## ACTION ITEM
Draw out every line with the word "background" from the listing below.

## RECORDS PROVIDED
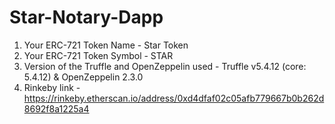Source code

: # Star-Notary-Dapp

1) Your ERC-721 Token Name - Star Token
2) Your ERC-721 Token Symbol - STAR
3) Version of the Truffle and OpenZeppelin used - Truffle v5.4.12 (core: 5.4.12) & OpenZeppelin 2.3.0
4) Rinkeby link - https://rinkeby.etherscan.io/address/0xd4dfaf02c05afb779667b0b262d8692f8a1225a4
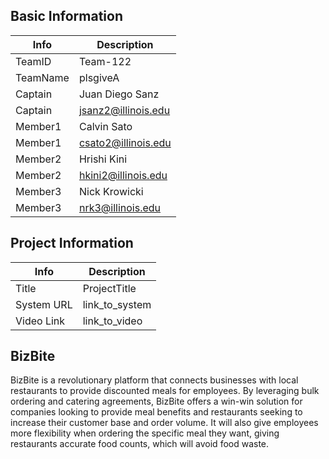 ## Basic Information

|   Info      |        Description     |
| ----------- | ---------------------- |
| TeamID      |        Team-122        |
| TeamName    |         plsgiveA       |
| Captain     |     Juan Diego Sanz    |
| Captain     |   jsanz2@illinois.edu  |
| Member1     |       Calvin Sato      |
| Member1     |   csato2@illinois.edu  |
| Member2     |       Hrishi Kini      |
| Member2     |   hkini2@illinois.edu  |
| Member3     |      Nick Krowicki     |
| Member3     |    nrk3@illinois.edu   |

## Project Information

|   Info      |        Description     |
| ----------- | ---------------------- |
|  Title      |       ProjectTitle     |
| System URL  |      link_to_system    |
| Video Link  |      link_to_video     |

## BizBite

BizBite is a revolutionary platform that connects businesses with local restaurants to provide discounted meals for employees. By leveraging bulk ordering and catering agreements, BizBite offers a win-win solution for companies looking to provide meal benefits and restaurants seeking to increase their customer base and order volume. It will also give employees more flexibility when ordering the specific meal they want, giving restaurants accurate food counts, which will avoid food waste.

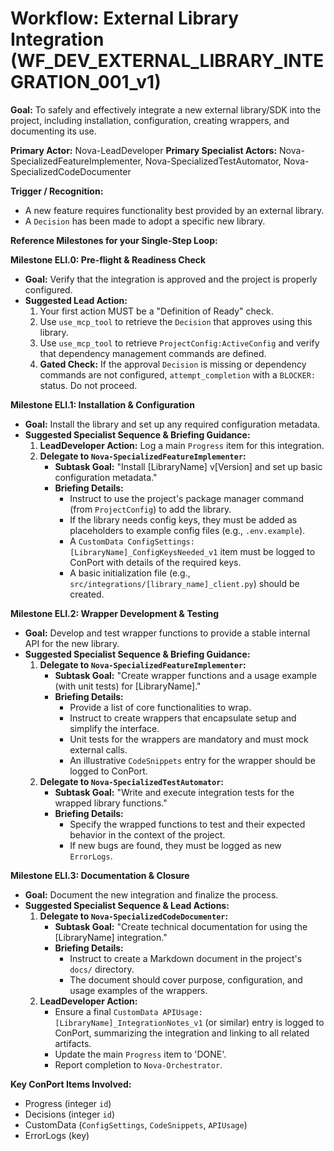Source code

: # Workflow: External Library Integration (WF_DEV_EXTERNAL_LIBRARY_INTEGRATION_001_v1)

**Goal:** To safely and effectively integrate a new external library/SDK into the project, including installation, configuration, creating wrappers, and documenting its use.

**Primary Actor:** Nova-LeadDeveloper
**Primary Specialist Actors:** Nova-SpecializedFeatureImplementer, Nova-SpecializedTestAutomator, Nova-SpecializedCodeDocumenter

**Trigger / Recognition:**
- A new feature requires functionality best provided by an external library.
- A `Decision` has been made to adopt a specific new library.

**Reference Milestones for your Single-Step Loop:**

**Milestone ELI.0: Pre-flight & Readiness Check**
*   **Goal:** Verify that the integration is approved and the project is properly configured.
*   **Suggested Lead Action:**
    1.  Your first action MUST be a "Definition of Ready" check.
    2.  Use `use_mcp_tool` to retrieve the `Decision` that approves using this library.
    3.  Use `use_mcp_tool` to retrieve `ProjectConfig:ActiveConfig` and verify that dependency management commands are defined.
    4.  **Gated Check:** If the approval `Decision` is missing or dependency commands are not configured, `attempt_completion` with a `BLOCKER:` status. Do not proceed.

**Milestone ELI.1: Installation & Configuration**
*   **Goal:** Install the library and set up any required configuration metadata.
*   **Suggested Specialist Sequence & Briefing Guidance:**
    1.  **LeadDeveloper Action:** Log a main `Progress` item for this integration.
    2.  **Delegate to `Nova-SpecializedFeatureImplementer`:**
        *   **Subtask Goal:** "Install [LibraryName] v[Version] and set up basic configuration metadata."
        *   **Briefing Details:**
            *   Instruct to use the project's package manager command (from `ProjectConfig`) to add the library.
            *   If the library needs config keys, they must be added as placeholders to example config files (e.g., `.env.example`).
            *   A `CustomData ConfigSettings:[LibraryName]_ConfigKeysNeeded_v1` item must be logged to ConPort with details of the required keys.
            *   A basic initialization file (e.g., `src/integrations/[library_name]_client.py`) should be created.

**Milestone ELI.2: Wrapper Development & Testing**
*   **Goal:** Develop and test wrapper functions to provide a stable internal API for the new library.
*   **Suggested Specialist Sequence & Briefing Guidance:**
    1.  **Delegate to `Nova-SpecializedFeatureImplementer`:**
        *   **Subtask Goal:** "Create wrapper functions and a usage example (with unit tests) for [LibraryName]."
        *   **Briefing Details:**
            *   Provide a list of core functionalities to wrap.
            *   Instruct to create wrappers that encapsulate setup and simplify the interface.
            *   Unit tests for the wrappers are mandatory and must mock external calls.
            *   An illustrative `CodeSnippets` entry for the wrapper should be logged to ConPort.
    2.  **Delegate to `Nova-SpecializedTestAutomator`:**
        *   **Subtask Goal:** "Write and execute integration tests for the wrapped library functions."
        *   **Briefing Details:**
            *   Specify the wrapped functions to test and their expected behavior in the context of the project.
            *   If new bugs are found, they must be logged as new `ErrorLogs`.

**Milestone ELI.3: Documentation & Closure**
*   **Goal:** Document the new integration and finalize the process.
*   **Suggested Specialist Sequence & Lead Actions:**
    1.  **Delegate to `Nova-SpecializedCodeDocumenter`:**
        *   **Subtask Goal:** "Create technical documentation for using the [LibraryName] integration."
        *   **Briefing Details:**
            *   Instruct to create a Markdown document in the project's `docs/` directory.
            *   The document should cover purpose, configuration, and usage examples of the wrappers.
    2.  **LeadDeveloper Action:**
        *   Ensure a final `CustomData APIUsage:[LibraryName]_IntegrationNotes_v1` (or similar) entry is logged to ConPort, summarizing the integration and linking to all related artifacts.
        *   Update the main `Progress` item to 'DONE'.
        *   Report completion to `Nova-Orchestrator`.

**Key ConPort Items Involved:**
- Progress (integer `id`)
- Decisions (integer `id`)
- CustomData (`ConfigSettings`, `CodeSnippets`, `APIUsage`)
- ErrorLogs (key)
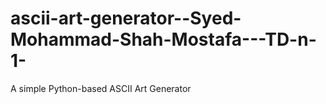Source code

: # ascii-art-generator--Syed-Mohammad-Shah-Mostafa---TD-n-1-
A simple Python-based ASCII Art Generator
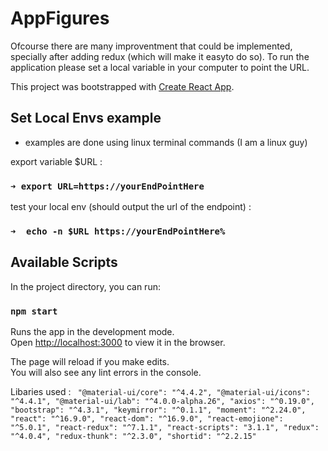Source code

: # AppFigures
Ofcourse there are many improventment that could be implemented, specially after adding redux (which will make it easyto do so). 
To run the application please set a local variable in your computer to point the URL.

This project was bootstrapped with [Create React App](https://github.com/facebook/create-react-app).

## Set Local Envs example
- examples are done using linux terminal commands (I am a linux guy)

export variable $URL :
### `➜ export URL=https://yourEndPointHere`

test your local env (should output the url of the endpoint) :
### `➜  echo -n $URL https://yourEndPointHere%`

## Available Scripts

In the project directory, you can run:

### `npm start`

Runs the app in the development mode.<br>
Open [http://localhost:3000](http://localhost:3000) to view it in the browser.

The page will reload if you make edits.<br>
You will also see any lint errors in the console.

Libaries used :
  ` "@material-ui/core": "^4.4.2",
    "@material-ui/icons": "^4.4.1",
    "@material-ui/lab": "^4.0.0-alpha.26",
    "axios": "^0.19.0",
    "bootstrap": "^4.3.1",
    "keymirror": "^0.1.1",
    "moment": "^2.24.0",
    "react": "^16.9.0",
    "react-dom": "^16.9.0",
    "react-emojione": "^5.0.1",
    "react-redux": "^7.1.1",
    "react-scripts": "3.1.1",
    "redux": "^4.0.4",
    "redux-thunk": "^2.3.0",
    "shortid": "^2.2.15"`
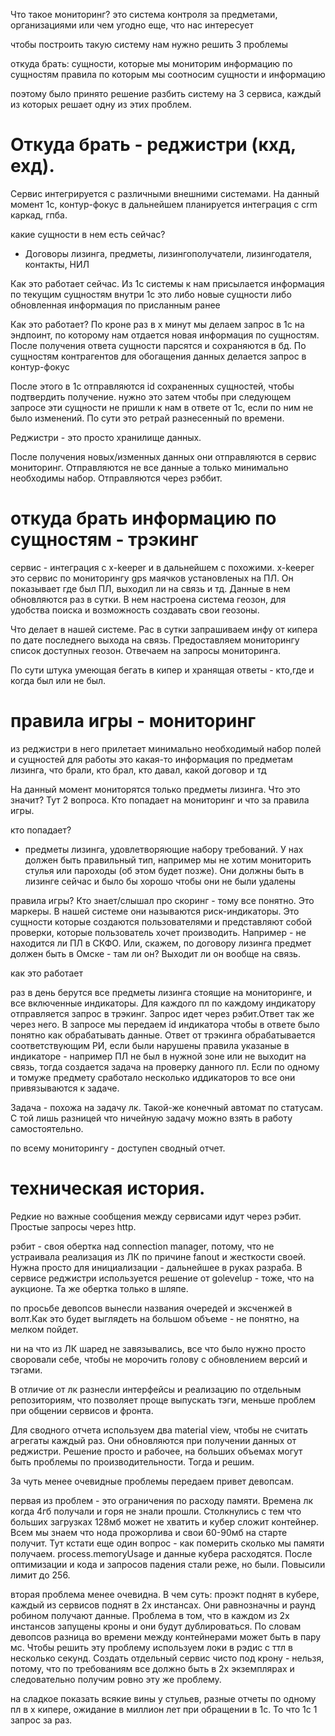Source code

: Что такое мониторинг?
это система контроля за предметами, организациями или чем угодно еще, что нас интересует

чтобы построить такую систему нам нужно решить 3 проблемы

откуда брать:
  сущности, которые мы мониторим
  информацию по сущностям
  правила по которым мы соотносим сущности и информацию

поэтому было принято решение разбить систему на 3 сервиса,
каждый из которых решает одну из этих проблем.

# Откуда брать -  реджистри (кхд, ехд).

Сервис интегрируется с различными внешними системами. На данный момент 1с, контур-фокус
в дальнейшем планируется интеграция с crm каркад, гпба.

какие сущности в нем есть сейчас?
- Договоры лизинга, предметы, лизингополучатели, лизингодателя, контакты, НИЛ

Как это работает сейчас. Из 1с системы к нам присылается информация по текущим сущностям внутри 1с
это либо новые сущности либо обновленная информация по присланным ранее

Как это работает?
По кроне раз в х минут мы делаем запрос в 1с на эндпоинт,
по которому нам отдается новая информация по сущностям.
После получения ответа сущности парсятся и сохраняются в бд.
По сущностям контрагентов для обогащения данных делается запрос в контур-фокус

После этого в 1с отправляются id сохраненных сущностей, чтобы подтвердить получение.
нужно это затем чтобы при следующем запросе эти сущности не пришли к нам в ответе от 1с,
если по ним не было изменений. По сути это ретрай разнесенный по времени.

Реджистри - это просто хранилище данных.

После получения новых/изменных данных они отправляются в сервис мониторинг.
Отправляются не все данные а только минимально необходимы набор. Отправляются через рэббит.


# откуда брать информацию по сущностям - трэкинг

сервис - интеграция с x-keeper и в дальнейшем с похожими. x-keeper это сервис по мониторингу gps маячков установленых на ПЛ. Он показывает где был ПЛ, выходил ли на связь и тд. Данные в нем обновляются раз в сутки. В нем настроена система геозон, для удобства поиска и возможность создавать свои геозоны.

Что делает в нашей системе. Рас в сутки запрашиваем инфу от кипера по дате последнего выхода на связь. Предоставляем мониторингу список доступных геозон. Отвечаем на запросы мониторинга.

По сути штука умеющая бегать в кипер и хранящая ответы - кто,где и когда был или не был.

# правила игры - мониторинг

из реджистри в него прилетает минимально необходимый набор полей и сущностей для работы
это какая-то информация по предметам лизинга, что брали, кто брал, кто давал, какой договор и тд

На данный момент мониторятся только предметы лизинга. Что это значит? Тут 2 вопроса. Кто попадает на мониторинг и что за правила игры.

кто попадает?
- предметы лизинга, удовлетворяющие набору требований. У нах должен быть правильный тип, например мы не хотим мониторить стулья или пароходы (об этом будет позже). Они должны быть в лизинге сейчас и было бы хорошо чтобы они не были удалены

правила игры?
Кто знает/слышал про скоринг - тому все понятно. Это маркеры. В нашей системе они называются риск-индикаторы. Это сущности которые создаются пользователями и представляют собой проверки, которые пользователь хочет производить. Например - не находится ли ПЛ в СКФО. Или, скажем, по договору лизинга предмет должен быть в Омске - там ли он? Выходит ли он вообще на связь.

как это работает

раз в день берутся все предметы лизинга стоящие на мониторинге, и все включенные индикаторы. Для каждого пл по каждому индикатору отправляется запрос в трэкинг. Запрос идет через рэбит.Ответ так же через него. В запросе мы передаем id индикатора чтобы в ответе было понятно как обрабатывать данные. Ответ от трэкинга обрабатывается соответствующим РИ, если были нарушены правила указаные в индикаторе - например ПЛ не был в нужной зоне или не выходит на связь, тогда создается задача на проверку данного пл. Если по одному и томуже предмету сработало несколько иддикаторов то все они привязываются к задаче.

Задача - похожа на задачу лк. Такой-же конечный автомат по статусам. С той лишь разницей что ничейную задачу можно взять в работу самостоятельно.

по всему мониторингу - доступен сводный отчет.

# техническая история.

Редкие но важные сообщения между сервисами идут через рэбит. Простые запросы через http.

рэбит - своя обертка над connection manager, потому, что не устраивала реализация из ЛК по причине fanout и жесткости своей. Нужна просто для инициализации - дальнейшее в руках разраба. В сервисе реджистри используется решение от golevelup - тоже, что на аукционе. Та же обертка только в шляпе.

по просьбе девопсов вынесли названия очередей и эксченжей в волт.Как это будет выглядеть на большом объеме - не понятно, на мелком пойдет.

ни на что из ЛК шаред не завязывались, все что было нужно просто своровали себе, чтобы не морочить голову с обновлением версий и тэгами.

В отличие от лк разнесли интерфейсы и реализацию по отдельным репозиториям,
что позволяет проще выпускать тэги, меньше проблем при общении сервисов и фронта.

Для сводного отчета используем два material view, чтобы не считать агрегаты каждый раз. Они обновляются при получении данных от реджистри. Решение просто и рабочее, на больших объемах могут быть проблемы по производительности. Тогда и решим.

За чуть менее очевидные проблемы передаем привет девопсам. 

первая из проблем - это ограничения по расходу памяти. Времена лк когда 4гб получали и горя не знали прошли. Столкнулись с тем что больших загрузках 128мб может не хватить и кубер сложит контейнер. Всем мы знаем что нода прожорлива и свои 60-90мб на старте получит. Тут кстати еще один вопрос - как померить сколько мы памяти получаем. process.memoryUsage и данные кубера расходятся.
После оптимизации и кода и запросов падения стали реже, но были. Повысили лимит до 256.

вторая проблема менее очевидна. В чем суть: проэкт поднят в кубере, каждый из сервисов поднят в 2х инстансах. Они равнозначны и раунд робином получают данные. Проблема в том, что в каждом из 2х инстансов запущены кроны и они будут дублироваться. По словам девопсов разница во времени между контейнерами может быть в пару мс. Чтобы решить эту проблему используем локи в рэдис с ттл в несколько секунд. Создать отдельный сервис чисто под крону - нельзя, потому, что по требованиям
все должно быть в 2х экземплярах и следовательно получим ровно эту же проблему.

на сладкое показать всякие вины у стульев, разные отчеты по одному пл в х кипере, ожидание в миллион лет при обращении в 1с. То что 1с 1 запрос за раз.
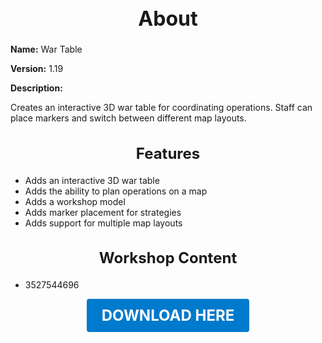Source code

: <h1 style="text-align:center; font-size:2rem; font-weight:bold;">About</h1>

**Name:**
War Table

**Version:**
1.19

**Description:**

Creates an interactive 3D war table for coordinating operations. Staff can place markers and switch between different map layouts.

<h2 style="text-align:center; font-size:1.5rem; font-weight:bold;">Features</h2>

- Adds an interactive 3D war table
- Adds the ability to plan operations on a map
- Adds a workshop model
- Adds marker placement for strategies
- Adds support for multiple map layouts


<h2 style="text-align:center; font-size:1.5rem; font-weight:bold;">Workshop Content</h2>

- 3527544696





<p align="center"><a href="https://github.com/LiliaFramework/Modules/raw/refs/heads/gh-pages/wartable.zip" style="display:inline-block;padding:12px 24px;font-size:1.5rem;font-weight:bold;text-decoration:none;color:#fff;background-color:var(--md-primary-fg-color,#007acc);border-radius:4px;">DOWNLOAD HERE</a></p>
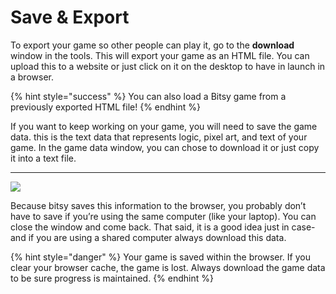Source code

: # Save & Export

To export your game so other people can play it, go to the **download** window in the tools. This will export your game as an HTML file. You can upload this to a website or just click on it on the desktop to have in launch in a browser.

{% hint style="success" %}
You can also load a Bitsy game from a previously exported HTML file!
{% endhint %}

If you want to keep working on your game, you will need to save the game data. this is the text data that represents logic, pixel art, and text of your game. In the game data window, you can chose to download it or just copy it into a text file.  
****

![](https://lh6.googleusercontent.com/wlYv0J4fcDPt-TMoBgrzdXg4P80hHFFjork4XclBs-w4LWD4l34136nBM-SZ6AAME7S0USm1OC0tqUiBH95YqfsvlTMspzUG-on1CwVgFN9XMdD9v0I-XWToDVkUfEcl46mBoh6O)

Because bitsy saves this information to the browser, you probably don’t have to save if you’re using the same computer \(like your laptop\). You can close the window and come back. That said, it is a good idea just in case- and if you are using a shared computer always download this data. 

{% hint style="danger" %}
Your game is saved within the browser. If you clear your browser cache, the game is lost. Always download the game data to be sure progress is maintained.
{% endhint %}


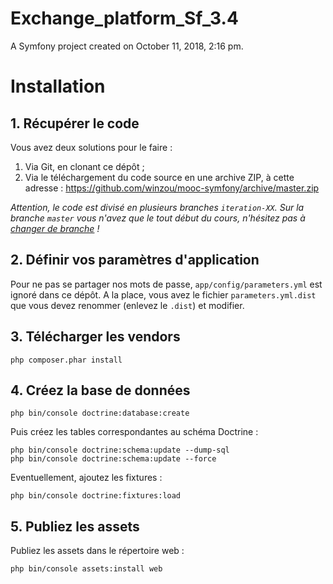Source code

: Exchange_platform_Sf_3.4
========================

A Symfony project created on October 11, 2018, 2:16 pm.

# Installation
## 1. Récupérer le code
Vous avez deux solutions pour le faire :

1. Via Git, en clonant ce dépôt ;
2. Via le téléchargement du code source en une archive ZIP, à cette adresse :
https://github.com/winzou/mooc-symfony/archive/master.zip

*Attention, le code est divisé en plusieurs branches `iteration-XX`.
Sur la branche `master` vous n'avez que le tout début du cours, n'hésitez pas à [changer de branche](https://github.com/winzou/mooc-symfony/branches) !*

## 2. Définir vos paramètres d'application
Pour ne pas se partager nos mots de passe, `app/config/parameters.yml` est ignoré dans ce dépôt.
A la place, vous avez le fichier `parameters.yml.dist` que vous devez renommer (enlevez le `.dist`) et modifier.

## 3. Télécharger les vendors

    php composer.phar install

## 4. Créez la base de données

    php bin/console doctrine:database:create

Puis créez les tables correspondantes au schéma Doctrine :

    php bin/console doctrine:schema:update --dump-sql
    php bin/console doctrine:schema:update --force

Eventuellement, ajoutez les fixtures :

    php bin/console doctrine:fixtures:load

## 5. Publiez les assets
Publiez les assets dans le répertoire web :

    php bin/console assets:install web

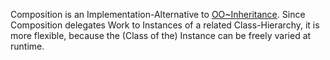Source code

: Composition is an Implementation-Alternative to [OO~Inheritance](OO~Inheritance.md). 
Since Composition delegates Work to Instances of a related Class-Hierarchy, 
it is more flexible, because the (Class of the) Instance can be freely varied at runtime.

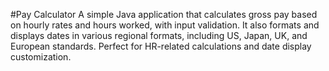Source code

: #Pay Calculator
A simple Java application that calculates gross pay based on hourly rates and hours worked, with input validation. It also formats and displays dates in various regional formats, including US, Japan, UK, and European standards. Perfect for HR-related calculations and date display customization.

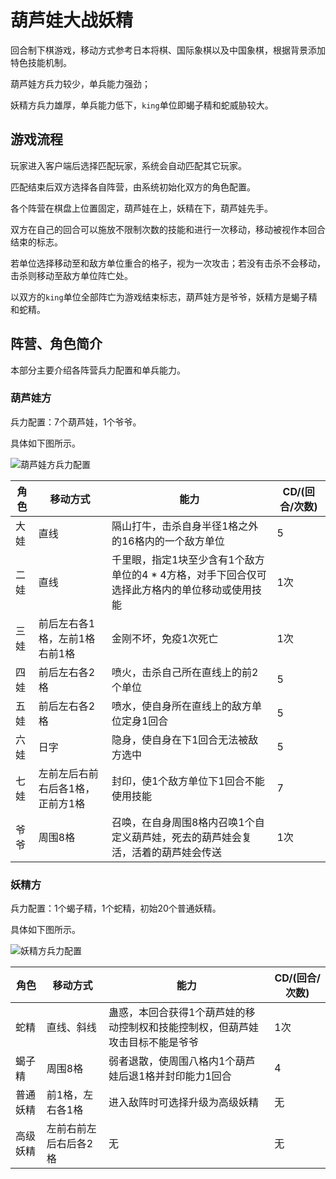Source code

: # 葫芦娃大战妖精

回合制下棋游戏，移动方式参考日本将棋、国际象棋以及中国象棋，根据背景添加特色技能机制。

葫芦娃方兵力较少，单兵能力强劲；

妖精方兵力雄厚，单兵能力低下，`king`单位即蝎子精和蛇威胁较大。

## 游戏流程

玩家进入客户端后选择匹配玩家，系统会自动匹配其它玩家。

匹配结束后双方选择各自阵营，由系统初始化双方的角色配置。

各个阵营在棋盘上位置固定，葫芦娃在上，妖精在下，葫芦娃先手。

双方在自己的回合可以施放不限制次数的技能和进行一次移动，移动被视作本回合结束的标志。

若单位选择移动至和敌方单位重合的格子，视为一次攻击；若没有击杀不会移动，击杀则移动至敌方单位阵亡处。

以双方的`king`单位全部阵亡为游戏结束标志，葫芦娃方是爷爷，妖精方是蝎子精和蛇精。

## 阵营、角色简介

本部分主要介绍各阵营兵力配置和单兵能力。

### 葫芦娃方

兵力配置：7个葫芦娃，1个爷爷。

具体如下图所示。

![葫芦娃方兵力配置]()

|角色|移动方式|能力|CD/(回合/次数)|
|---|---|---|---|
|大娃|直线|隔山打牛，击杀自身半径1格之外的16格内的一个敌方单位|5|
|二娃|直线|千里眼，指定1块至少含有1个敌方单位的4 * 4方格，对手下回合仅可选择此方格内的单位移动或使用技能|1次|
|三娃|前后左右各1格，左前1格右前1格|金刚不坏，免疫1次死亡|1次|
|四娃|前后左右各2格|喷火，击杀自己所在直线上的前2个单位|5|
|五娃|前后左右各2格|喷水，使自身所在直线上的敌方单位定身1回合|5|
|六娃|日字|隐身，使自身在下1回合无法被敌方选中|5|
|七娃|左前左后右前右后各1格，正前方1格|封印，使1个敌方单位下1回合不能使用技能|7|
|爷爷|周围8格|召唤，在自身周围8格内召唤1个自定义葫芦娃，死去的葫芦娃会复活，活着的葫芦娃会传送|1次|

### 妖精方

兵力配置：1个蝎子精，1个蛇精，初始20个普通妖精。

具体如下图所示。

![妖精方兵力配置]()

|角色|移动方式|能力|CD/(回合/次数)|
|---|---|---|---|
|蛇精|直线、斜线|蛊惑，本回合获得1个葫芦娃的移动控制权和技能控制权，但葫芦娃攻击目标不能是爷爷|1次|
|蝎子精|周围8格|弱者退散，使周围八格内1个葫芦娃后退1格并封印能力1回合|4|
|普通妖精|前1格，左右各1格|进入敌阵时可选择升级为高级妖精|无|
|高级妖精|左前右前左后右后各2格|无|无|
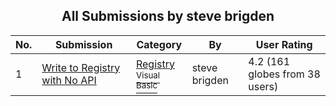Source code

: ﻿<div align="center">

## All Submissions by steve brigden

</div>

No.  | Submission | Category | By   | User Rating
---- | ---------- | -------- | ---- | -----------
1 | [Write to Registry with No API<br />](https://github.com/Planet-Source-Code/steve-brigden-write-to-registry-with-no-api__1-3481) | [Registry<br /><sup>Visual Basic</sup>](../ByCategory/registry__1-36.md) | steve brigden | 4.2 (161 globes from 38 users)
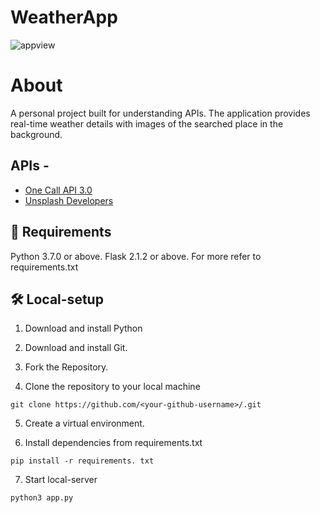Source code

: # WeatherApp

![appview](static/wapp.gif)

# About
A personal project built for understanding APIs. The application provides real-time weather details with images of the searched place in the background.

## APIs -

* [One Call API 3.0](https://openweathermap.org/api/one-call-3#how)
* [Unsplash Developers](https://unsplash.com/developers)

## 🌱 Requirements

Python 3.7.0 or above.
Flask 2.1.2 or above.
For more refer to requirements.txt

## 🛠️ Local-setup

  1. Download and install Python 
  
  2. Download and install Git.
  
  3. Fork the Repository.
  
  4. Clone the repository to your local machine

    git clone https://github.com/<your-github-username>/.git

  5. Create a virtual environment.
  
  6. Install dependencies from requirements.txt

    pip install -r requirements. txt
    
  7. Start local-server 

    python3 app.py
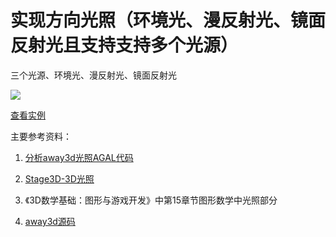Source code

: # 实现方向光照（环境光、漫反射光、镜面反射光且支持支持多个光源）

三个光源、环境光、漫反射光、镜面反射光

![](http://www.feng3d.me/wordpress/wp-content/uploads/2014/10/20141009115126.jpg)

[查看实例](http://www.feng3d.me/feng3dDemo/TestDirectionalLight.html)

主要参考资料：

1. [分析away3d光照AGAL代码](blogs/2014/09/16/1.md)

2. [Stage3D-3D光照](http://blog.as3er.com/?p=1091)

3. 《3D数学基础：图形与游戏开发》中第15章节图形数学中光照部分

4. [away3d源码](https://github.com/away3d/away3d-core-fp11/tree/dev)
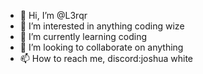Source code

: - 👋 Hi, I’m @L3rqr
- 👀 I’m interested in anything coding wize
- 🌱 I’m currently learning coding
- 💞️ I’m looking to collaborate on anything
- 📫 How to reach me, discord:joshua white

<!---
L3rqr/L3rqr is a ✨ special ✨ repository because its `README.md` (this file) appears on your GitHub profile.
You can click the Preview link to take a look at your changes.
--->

## WRITTEN ANSWER
<p align="center"><a href="https://github.com/LiliaFramework/Modules/raw/refs/heads/gh-pages/wartable.zip" style="display:inline-block;padding:12px 24px;font-size:1.5rem;font-weight:bold;text-decoration:none;color:#fff;background-color:var(--md-primary-fg-color,#007acc);border-radius:4px;">DOWNLOAD HERE</a></p>
A personal project built for understanding APIs. The application provides real-time weather details with images of the searched place in the background.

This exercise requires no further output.